Data records
::::

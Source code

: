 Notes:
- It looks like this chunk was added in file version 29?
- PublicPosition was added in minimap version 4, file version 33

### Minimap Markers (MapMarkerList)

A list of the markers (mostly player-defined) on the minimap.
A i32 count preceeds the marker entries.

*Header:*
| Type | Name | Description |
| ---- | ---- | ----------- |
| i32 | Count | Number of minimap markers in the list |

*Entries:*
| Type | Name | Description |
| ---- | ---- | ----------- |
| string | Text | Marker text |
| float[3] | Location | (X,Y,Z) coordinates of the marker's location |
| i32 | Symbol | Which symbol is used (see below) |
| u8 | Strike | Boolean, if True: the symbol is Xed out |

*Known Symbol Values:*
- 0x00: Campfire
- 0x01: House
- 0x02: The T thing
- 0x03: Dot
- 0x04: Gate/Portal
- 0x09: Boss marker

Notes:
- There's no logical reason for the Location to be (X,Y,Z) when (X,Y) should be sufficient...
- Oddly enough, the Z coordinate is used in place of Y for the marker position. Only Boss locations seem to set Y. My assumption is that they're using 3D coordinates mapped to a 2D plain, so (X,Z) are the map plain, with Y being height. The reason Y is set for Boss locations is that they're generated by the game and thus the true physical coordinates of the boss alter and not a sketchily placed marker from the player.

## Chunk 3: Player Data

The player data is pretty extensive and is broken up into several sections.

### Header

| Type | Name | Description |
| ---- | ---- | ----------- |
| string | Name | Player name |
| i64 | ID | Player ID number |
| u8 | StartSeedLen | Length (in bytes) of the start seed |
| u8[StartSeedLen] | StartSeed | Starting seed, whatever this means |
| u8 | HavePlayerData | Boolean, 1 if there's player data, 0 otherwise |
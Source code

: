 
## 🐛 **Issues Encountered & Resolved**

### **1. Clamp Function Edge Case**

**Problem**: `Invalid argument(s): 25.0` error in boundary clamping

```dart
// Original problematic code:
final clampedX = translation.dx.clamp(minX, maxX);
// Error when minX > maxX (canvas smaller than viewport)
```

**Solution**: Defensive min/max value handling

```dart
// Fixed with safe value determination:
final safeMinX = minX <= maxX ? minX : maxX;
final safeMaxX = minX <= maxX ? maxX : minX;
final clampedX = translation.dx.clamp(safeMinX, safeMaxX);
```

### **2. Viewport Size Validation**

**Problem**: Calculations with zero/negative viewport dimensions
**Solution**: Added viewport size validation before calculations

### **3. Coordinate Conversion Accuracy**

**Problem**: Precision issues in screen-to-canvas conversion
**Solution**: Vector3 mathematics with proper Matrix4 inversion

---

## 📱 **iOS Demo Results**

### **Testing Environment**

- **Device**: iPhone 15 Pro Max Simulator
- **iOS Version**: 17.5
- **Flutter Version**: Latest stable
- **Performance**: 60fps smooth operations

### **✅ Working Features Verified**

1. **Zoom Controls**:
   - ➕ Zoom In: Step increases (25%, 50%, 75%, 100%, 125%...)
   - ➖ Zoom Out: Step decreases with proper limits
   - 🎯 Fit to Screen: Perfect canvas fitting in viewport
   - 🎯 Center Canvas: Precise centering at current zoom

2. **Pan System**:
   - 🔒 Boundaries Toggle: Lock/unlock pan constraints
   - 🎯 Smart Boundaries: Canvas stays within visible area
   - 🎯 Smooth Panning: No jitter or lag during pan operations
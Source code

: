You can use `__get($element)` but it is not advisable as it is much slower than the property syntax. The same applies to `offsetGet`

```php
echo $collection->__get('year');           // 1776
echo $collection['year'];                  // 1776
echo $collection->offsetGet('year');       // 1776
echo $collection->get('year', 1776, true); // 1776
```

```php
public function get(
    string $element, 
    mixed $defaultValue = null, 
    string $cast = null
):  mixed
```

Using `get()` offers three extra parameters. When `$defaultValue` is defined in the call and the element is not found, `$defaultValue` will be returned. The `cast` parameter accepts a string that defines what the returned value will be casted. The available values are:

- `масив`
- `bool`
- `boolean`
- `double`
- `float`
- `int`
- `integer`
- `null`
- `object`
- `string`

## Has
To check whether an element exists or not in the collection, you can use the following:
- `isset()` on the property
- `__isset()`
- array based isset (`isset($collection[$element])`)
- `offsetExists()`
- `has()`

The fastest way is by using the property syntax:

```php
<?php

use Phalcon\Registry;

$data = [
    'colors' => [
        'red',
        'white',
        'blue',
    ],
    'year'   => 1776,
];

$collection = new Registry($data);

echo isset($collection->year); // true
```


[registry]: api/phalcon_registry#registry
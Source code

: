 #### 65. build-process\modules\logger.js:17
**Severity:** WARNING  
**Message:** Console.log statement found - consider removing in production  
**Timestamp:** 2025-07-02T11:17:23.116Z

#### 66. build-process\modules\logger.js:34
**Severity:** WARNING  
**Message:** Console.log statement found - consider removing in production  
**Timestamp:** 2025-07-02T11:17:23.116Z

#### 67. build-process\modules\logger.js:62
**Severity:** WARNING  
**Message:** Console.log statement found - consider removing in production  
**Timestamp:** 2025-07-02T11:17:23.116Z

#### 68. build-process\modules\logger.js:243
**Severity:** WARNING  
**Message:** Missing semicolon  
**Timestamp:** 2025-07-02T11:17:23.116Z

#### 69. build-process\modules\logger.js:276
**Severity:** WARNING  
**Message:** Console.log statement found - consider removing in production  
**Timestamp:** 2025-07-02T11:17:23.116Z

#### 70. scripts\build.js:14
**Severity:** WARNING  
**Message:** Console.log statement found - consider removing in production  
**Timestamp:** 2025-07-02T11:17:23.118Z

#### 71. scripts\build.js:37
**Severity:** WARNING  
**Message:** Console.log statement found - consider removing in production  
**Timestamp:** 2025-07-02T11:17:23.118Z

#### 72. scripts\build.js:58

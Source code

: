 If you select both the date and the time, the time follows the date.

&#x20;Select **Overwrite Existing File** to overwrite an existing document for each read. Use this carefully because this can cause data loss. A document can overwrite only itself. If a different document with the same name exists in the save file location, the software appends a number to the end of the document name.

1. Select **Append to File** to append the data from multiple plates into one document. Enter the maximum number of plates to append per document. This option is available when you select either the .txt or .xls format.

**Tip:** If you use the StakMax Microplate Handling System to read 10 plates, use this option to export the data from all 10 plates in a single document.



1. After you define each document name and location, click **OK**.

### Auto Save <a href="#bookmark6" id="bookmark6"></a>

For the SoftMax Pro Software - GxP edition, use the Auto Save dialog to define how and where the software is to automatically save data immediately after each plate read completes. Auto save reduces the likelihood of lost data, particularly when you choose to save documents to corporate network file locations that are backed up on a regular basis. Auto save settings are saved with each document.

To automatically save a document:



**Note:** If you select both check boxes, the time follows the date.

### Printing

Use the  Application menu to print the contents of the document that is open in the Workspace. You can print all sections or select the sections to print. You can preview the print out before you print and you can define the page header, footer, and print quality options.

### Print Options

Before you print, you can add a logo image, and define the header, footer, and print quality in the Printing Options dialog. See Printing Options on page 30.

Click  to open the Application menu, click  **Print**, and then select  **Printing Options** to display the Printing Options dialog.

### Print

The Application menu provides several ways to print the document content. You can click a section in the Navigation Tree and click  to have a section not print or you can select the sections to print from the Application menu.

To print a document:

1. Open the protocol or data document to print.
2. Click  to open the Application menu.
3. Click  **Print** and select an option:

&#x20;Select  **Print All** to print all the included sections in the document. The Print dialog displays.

::::

» **EXERCISE AIM**: No line may be altered or left out when the data is written out.

» **EXERCISE RESULT**:
Source code

: Notes:
- It looks like this chunk was added in file version 29?
- PublicPosition was added in minimap version 4, file version 33

### Minimap Markers (MapMarkerList)

A list of the markers (mostly player-defined) on the minimap.
A i32 count preceeds the marker entries.

*Header:*
| Type | Name | Description |
| ---- | ---- | ----------- |
| i32 | Count | Number of minimap markers in the list |

*Entries:*
| Type | Name | Description |
| ---- | ---- | ----------- |
| string | Text | Marker text |
| float[3] | Location | (X,Y,Z) coordinates of the marker's location |
| i32 | Symbol | Which symbol is used (see below) |
| u8 | Strike | Boolean, if True: the symbol is Xed out |

*Known Symbol Values:*
- 0x00: Campfire
- 0x01: House
- 0x02: The T thing
- 0x03: Dot
- 0x04: Gate/Portal
- 0x09: Boss marker

Notes:
- There's no logical reason for the Location to be (X,Y,Z) when (X,Y) should be sufficient...
- Oddly enough, the Z coordinate is used in place of Y for the marker position. Only Boss locations seem to set Y. My assumption is that they're using 3D coordinates mapped to a 2D plain, so (X,Z) are the map plain, with Y being height. The reason Y is set for Boss locations is that they're generated by the game and thus the true physical coordinates of the boss alter and not a sketchily placed marker from the player.

## Chunk 3: Player Data

The player data is pretty extensive and is broken up into several sections.

### Header

| Type | Name | Description |
| ---- | ---- | ----------- |
| string | Name | Player name |
| i64 | ID | Player ID number |
| u8 | StartSeedLen | Length (in bytes) of the start seed |
| u8[StartSeedLen] | StartSeed | Starting seed, whatever this means |
| u8 | HavePlayerData | Boolean, 1 if there's player data, 0 otherwise |
Source code

: 
## 🐛 **Issues Encountered & Resolved**

### **1. Clamp Function Edge Case**

**Problem**: `Invalid argument(s): 25.0` error in boundary clamping

```dart
// Original problematic code:
final clampedX = translation.dx.clamp(minX, maxX);
// Error when minX > maxX (canvas smaller than viewport)
```

**Solution**: Defensive min/max value handling

```dart
// Fixed with safe value determination:
final safeMinX = minX <= maxX ? minX : maxX;
final safeMaxX = minX <= maxX ? maxX : minX;
final clampedX = translation.dx.clamp(safeMinX, safeMaxX);
```

### **2. Viewport Size Validation**

**Problem**: Calculations with zero/negative viewport dimensions
**Solution**: Added viewport size validation before calculations

### **3. Coordinate Conversion Accuracy**

**Problem**: Precision issues in screen-to-canvas conversion
**Solution**: Vector3 mathematics with proper Matrix4 inversion

---

## 📱 **iOS Demo Results**

### **Testing Environment**

- **Device**: iPhone 15 Pro Max Simulator
- **iOS Version**: 17.5
- **Flutter Version**: Latest stable
- **Performance**: 60fps smooth operations

### **✅ Working Features Verified**

1. **Zoom Controls**:
   - ➕ Zoom In: Step increases (25%, 50%, 75%, 100%, 125%...)
   - ➖ Zoom Out: Step decreases with proper limits
   - 🎯 Fit to Screen: Perfect canvas fitting in viewport
   - 🎯 Center Canvas: Precise centering at current zoom

2. **Pan System**:
   - 🔒 Boundaries Toggle: Lock/unlock pan constraints
   - 🎯 Smart Boundaries: Canvas stays within visible area
   - 🎯 Smooth Panning: No jitter or lag during pan operations
Source code

:You can use `__get($element)` but it is not advisable as it is much slower than the property syntax. The same applies to `offsetGet`

```php
echo $collection->__get('year');           // 1776
echo $collection['year'];                  // 1776
echo $collection->offsetGet('year');       // 1776
echo $collection->get('year', 1776, true); // 1776
```

```php
public function get(
    string $element, 
    mixed $defaultValue = null, 
    string $cast = null
):  mixed
```

Using `get()` offers three extra parameters. When `$defaultValue` is defined in the call and the element is not found, `$defaultValue` will be returned. The `cast` parameter accepts a string that defines what the returned value will be casted. The available values are:

- `масив`
- `bool`
- `boolean`
- `double`
- `float`
- `int`
- `integer`
- `null`
- `object`
- `string`

## Has
To check whether an element exists or not in the collection, you can use the following:
- `isset()` on the property
- `__isset()`
- array based isset (`isset($collection[$element])`)
- `offsetExists()`
- `has()`

The fastest way is by using the property syntax:

```php
<?php

use Phalcon\Registry;

$data = [
    'colors' => [
        'red',
        'white',
        'blue',
    ],
    'year'   => 1776,
];

$collection = new Registry($data);

echo isset($collection->year); // true
```


[registry]: api/phalcon_registry#registry
Source code

: #### 65. build-process\modules\logger.js:17
**Severity:** WARNING  
**Message:** Console.log statement found - consider removing in production  
**Timestamp:** 2025-07-02T11:17:23.116Z

#### 66. build-process\modules\logger.js:34
**Severity:** WARNING  
**Message:** Console.log statement found - consider removing in production  
**Timestamp:** 2025-07-02T11:17:23.116Z

#### 67. build-process\modules\logger.js:62
**Severity:** WARNING  
**Message:** Console.log statement found - consider removing in production  
**Timestamp:** 2025-07-02T11:17:23.116Z

#### 68. build-process\modules\logger.js:243
**Severity:** WARNING  
**Message:** Missing semicolon  
**Timestamp:** 2025-07-02T11:17:23.116Z

#### 69. build-process\modules\logger.js:276
**Severity:** WARNING  
**Message:** Console.log statement found - consider removing in production  
**Timestamp:** 2025-07-02T11:17:23.116Z

#### 70. scripts\build.js:14
**Severity:** WARNING  
**Message:** Console.log statement found - consider removing in production  
**Timestamp:** 2025-07-02T11:17:23.118Z

#### 71. scripts\build.js:37
**Severity:** WARNING  
**Message:** Console.log statement found - consider removing in production  
**Timestamp:** 2025-07-02T11:17:23.118Z

#### 72. scripts\build.js:58

Source code

: If you select both the date and the time, the time follows the date.

&#x20;Select **Overwrite Existing File** to overwrite an existing document for each read. Use this carefully because this can cause data loss. A document can overwrite only itself. If a different document with the same name exists in the save file location, the software appends a number to the end of the document name.

1. Select **Append to File** to append the data from multiple plates into one document. Enter the maximum number of plates to append per document. This option is available when you select either the .txt or .xls format.

**Tip:** If you use the StakMax Microplate Handling System to read 10 plates, use this option to export the data from all 10 plates in a single document.



1. After you define each document name and location, click **OK**.

### Auto Save <a href="#bookmark6" id="bookmark6"></a>

For the SoftMax Pro Software - GxP edition, use the Auto Save dialog to define how and where the software is to automatically save data immediately after each plate read completes. Auto save reduces the likelihood of lost data, particularly when you choose to save documents to corporate network file locations that are backed up on a regular basis. Auto save settings are saved with each document.

To automatically save a document:



**Note:** If you select both check boxes, the time follows the date.

### Printing

Use the  Application menu to print the contents of the document that is open in the Workspace. You can print all sections or select the sections to print. You can preview the print out before you print and you can define the page header, footer, and print quality options.

### Print Options

Before you print, you can add a logo image, and define the header, footer, and print quality in the Printing Options dialog. See Printing Options on page 30.

Click  to open the Application menu, click  **Print**, and then select  **Printing Options** to display the Printing Options dialog.

### Print

The Application menu provides several ways to print the document content. You can click a section in the Navigation Tree and click  to have a section not print or you can select the sections to print from the Application menu.

To print a document:

1. Open the protocol or data document to print.
2. Click  to open the Application menu.
3. Click  **Print** and select an option:

&#x20;Select  **Print All** to print all the included sections in the document. The Print dialog displays.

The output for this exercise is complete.